### Source information
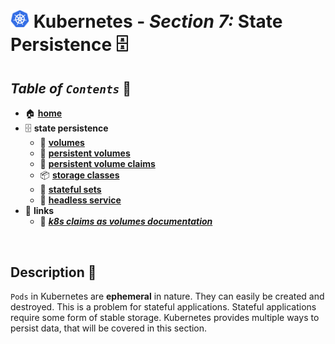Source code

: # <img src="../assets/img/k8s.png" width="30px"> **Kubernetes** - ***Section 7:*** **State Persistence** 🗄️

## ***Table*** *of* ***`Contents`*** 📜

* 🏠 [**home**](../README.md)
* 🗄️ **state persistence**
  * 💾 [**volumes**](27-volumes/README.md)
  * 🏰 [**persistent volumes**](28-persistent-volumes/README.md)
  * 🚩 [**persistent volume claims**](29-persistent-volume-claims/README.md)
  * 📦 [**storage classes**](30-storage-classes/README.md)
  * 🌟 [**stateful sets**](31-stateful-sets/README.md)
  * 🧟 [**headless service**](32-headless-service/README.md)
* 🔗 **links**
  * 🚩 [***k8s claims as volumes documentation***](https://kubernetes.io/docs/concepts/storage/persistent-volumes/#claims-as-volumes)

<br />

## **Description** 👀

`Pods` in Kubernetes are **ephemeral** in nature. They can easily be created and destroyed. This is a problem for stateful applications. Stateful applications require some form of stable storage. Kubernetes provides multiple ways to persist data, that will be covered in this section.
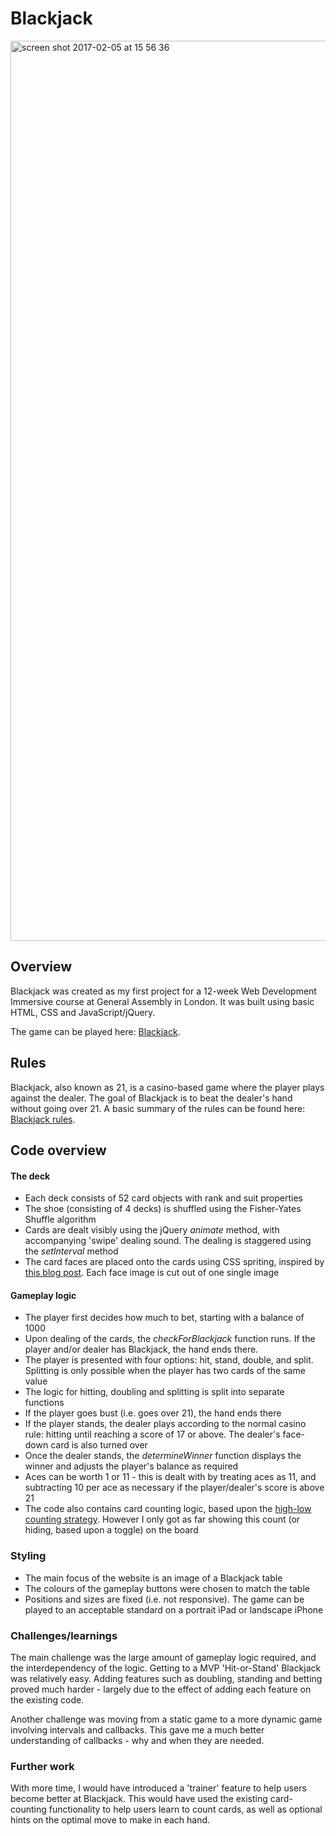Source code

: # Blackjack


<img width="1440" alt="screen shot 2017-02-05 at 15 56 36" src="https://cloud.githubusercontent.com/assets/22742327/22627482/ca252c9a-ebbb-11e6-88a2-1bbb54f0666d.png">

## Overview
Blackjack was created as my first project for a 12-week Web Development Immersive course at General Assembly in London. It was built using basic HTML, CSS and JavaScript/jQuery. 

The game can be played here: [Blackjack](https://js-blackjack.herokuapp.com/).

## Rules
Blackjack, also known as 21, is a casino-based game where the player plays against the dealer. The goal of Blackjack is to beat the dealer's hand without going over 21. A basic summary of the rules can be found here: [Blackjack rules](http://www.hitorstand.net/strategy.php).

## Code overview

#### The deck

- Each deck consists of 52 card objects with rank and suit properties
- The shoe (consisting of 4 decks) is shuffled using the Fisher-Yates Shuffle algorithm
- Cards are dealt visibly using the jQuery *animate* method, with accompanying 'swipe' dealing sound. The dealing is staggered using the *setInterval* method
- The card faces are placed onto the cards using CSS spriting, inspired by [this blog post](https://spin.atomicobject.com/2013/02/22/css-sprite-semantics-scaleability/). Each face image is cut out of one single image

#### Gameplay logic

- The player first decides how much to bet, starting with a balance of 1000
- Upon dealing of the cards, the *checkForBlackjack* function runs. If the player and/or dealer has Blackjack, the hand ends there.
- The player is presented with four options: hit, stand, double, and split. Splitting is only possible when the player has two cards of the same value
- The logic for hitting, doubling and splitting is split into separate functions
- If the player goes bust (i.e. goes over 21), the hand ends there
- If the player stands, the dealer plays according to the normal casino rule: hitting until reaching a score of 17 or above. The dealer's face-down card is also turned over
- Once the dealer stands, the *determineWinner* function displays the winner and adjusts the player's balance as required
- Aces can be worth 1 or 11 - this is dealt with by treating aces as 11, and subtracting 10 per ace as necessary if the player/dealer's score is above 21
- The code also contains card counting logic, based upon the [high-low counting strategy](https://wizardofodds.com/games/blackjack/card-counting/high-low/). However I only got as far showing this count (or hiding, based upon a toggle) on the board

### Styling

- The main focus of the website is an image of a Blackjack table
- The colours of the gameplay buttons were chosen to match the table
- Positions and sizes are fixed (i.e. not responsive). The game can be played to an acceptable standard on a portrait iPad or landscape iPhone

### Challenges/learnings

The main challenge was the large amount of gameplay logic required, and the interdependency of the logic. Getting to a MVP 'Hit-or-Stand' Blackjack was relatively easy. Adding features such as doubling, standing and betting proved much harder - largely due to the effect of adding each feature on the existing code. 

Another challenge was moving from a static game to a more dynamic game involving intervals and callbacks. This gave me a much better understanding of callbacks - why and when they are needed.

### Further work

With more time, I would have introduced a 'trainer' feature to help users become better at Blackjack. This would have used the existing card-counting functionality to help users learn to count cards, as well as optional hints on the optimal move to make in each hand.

### Task statement
The finished copy should match the data above word for word and contain no pictures.

### Task solution
Source code

: # <img src="../assets/img/k8s.png" width="30px"> **Kubernetes** - ***Section 7:*** **State Persistence** 🗄️

## ***Table*** *of* ***`Contents`*** 📜

* 🏠 [**home**](../README.md)
* 🗄️ **state persistence**
  * 💾 [**volumes**](27-volumes/README.md)
  * 🏰 [**persistent volumes**](28-persistent-volumes/README.md)
  * 🚩 [**persistent volume claims**](29-persistent-volume-claims/README.md)
  * 📦 [**storage classes**](30-storage-classes/README.md)
  * 🌟 [**stateful sets**](31-stateful-sets/README.md)
  * 🧟 [**headless service**](32-headless-service/README.md)
* 🔗 **links**
  * 🚩 [***k8s claims as volumes documentation***](https://kubernetes.io/docs/concepts/storage/persistent-volumes/#claims-as-volumes)

<br />

## **Description** 👀

`Pods` in Kubernetes are **ephemeral** in nature. They can easily be created and destroyed. This is a problem for stateful applications. Stateful applications require some form of stable storage. Kubernetes provides multiple ways to persist data, that will be covered in this section.
Source code

: # Blackjack


<img width="1440" alt="screen shot 2017-02-05 at 15 56 36" src="https://cloud.githubusercontent.com/assets/22742327/22627482/ca252c9a-ebbb-11e6-88a2-1bbb54f0666d.png">

## Overview
Blackjack was created as my first project for a 12-week Web Development Immersive course at General Assembly in London. It was built using basic HTML, CSS and JavaScript/jQuery. 

The game can be played here: [Blackjack](https://js-blackjack.herokuapp.com/).

## Rules
Blackjack, also known as 21, is a casino-based game where the player plays against the dealer. The goal of Blackjack is to beat the dealer's hand without going over 21. A basic summary of the rules can be found here: [Blackjack rules](http://www.hitorstand.net/strategy.php).

## Code overview

#### The deck

- Each deck consists of 52 card objects with rank and suit properties
- The shoe (consisting of 4 decks) is shuffled using the Fisher-Yates Shuffle algorithm
- Cards are dealt visibly using the jQuery *animate* method, with accompanying 'swipe' dealing sound. The dealing is staggered using the *setInterval* method
- The card faces are placed onto the cards using CSS spriting, inspired by [this blog post](https://spin.atomicobject.com/2013/02/22/css-sprite-semantics-scaleability/). Each face image is cut out of one single image

#### Gameplay logic

- The player first decides how much to bet, starting with a balance of 1000
- Upon dealing of the cards, the *checkForBlackjack* function runs. If the player and/or dealer has Blackjack, the hand ends there.
- The player is presented with four options: hit, stand, double, and split. Splitting is only possible when the player has two cards of the same value
- The logic for hitting, doubling and splitting is split into separate functions
- If the player goes bust (i.e. goes over 21), the hand ends there
- If the player stands, the dealer plays according to the normal casino rule: hitting until reaching a score of 17 or above. The dealer's face-down card is also turned over
- Once the dealer stands, the *determineWinner* function displays the winner and adjusts the player's balance as required
- Aces can be worth 1 or 11 - this is dealt with by treating aces as 11, and subtracting 10 per ace as necessary if the player/dealer's score is above 21
- The code also contains card counting logic, based upon the [high-low counting strategy](https://wizardofodds.com/games/blackjack/card-counting/high-low/). However I only got as far showing this count (or hiding, based upon a toggle) on the board

### Styling

- The main focus of the website is an image of a Blackjack table
- The colours of the gameplay buttons were chosen to match the table
- Positions and sizes are fixed (i.e. not responsive). The game can be played to an acceptable standard on a portrait iPad or landscape iPhone

### Challenges/learnings

The main challenge was the large amount of gameplay logic required, and the interdependency of the logic. Getting to a MVP 'Hit-or-Stand' Blackjack was relatively easy. Adding features such as doubling, standing and betting proved much harder - largely due to the effect of adding each feature on the existing code. 

Another challenge was moving from a static game to a more dynamic game involving intervals and callbacks. This gave me a much better understanding of callbacks - why and when they are needed.

### Further work

With more time, I would have introduced a 'trainer' feature to help users become better at Blackjack. This would have used the existing card-counting functionality to help users learn to count cards, as well as optional hints on the optimal move to make in each hand.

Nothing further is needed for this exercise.